Jennifer Lauret (born 1 January 1980 in Toulouse, France) is an actress in French language cinema. She has starred in several television series and movies.

Biography
Lauret began her career in 1986 as a child actress in a television commercial for Barbie dolls, followed in 1989 by a secondary role in the television series Marc et Sophie, and in theater with actors such as Patrick Chesnais.

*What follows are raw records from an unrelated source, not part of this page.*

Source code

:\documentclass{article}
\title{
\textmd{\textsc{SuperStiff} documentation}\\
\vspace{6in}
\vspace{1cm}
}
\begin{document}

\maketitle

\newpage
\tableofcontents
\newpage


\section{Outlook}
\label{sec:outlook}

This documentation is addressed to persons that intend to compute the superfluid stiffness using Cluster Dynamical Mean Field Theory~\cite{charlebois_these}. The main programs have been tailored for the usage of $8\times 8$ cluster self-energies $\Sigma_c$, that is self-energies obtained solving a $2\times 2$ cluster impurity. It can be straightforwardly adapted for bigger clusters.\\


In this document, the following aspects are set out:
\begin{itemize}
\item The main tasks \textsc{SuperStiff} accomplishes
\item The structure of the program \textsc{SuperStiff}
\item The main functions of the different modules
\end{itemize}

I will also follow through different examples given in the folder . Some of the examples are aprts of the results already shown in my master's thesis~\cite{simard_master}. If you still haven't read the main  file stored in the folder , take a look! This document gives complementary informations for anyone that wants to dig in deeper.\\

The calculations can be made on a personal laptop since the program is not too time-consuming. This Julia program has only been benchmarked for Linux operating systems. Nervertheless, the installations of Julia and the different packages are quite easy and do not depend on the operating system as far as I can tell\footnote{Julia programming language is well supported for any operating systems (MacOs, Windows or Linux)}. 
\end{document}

Her career finally took off with the role of Penelope in Patrick Braoudé's Génial, mes parents divorcent (Brilliant, my parents are divorced). She then won numerous roles on television, most notably Une famille formidable (A marvelous family) and Julie Lescaut with the respective roles of  Frédérique Beaumont and Sarah (the eldest daughter Julie Lescaut).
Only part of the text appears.